[Saved data entries]
########
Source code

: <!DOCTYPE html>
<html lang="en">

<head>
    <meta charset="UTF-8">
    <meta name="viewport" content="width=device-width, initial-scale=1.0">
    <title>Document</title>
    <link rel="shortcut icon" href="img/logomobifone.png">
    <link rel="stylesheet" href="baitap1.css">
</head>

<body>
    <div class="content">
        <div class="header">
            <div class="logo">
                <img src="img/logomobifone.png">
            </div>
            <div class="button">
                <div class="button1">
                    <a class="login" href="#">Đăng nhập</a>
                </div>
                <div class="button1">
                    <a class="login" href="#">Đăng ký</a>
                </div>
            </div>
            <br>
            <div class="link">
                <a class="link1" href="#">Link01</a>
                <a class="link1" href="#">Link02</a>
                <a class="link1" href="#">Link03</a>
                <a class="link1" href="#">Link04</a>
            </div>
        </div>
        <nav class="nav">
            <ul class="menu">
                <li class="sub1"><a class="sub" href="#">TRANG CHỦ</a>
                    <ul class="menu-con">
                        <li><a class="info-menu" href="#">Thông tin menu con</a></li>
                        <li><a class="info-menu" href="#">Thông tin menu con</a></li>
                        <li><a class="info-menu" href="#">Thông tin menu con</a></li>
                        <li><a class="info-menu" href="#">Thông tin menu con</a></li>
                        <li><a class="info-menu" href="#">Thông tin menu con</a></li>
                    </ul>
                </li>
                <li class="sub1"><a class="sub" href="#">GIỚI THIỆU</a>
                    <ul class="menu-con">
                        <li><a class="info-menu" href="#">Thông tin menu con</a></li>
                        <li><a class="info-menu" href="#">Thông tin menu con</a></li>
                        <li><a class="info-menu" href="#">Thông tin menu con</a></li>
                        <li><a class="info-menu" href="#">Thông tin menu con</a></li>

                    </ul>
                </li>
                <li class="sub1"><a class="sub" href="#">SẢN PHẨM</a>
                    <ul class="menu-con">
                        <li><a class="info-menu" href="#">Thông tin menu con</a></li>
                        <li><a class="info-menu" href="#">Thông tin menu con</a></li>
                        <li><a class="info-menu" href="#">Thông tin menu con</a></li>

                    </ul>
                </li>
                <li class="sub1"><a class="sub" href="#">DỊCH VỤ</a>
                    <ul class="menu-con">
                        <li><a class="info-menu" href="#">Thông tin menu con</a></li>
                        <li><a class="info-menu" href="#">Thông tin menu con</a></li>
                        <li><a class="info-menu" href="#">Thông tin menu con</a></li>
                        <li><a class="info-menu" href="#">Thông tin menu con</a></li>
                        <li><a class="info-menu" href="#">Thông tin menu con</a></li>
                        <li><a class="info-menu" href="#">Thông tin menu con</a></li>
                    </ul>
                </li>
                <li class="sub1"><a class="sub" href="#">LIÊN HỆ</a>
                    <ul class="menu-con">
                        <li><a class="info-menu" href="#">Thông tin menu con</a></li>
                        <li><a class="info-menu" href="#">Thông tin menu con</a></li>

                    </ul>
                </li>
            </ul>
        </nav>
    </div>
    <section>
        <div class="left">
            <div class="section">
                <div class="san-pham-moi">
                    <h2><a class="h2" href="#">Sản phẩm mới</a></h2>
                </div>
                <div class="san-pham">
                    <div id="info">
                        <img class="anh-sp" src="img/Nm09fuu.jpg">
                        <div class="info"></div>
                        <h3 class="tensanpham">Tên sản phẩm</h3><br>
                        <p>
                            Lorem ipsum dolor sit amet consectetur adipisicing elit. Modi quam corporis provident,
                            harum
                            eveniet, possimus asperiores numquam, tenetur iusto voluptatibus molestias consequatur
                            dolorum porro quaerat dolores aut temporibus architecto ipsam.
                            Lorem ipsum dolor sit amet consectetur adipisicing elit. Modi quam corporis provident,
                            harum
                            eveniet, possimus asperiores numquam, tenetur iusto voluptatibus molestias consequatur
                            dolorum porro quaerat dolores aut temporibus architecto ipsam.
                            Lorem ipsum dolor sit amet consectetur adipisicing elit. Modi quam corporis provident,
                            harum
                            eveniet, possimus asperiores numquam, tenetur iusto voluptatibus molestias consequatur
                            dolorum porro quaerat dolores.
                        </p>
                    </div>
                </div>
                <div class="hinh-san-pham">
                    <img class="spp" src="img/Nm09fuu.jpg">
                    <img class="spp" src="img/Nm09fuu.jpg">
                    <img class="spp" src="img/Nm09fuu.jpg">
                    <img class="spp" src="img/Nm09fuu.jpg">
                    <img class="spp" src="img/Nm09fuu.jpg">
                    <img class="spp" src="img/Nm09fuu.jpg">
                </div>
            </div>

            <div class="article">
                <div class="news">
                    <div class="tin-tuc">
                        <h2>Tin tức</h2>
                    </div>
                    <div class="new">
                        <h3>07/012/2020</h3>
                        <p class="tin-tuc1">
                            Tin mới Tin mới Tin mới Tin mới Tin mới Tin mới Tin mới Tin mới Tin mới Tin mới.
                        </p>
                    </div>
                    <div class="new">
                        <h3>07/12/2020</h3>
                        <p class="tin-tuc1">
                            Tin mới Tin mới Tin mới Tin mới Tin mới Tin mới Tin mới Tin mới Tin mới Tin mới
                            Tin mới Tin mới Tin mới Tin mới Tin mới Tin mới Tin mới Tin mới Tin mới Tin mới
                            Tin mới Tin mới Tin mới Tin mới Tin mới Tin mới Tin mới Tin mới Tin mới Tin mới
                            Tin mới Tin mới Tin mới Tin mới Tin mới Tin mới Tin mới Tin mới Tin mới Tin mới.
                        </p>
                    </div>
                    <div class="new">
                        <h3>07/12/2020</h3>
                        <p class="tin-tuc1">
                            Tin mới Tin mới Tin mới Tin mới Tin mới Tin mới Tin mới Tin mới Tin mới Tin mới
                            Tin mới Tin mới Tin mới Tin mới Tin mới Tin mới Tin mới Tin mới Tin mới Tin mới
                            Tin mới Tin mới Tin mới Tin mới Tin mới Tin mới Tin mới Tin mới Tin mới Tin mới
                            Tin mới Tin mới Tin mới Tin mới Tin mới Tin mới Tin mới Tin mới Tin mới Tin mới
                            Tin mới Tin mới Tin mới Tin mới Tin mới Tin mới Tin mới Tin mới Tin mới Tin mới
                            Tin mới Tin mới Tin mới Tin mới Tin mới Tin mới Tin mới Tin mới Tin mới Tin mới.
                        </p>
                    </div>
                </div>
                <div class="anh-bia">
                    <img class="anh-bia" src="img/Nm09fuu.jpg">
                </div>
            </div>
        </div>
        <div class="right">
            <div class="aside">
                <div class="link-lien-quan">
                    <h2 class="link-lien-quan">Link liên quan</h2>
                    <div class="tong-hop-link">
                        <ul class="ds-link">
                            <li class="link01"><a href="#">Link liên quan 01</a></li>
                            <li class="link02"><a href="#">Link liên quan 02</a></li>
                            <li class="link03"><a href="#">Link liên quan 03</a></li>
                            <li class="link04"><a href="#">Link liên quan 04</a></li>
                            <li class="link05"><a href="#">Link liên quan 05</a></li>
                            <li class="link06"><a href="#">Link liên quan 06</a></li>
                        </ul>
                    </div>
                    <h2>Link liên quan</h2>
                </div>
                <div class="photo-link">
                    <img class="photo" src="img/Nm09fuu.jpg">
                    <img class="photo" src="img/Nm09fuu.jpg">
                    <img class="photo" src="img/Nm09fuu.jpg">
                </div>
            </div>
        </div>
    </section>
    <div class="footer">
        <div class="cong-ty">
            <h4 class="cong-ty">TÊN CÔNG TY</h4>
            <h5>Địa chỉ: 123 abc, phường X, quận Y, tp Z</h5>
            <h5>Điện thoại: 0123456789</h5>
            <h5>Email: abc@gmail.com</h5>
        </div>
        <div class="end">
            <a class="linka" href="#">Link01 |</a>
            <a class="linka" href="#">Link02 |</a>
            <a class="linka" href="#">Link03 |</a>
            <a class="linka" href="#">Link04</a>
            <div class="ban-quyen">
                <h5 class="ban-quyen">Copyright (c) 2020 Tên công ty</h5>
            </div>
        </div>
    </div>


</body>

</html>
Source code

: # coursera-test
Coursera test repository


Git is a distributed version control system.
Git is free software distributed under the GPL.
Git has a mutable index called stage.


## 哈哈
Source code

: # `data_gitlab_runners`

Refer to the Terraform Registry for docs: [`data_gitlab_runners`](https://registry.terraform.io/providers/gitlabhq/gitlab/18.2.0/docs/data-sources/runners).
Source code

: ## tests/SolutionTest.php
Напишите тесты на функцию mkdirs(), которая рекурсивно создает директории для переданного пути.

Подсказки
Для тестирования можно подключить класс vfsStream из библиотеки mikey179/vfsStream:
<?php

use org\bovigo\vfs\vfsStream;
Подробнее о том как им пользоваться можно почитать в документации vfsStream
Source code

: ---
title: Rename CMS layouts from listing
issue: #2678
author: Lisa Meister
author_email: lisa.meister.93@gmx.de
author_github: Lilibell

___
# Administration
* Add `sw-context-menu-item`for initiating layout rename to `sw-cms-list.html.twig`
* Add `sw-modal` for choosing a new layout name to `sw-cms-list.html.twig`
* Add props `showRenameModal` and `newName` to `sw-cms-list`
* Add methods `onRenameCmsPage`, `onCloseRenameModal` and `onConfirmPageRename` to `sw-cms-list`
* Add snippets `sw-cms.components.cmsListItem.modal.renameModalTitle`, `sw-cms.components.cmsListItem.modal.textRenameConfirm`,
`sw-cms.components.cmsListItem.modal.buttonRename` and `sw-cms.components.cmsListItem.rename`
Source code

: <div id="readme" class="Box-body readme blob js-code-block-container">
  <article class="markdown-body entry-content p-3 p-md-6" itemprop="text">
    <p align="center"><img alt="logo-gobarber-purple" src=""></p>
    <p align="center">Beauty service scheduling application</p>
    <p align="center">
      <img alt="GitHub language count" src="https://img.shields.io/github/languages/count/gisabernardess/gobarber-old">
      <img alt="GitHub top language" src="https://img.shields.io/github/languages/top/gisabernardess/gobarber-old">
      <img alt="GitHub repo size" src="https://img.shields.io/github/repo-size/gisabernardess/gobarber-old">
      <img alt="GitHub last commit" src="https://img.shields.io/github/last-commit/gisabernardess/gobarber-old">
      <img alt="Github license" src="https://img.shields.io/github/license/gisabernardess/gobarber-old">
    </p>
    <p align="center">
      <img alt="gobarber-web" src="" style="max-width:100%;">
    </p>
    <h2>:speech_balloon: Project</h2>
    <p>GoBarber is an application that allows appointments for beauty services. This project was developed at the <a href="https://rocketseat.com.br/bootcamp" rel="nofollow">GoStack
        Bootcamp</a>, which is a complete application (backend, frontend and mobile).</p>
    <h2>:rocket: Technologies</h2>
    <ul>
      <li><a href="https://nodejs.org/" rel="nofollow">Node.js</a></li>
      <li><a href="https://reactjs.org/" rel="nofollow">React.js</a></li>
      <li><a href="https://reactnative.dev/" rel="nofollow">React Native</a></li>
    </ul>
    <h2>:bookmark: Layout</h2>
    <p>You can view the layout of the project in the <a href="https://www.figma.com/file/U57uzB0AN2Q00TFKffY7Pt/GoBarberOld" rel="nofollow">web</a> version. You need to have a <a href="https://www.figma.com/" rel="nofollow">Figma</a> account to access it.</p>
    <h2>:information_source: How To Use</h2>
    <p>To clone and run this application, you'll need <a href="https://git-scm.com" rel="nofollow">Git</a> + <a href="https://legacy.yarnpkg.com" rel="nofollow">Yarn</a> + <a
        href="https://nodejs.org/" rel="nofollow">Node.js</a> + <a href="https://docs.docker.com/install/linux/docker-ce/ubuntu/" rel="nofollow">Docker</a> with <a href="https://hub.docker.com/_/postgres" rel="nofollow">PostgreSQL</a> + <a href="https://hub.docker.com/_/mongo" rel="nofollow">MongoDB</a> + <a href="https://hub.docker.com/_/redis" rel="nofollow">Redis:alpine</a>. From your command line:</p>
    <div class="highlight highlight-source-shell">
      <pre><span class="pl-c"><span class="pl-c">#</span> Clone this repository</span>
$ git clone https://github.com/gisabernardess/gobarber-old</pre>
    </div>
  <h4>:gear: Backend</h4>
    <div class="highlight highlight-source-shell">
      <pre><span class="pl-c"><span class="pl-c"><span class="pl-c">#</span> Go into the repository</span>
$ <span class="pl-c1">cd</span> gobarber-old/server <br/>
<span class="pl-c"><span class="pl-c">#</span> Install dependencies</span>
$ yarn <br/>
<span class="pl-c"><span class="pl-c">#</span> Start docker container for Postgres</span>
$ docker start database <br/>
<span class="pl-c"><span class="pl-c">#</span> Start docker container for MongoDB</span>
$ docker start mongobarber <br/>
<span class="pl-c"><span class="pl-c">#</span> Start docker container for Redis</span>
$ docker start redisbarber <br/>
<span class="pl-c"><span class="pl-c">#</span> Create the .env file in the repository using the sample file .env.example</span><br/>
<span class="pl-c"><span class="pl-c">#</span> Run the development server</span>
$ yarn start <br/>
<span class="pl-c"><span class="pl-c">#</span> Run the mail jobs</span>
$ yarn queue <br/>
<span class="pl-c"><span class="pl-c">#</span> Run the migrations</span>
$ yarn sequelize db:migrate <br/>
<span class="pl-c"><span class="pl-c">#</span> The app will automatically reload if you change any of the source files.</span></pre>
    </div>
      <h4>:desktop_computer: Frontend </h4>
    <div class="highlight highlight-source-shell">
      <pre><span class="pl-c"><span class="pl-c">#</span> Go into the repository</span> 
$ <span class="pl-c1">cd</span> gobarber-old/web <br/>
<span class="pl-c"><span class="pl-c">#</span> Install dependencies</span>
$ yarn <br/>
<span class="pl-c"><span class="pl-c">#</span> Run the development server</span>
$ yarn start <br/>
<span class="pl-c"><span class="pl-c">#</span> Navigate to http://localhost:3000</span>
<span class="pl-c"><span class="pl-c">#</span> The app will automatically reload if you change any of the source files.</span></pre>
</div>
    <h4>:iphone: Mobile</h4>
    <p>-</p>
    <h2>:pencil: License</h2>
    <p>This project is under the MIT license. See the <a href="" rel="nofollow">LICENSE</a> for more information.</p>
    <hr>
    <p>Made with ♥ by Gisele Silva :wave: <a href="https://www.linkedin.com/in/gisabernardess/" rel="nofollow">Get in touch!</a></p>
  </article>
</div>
########
The count of lines in the records above holding the word "lien" should be reported as a number, with nothing added.

2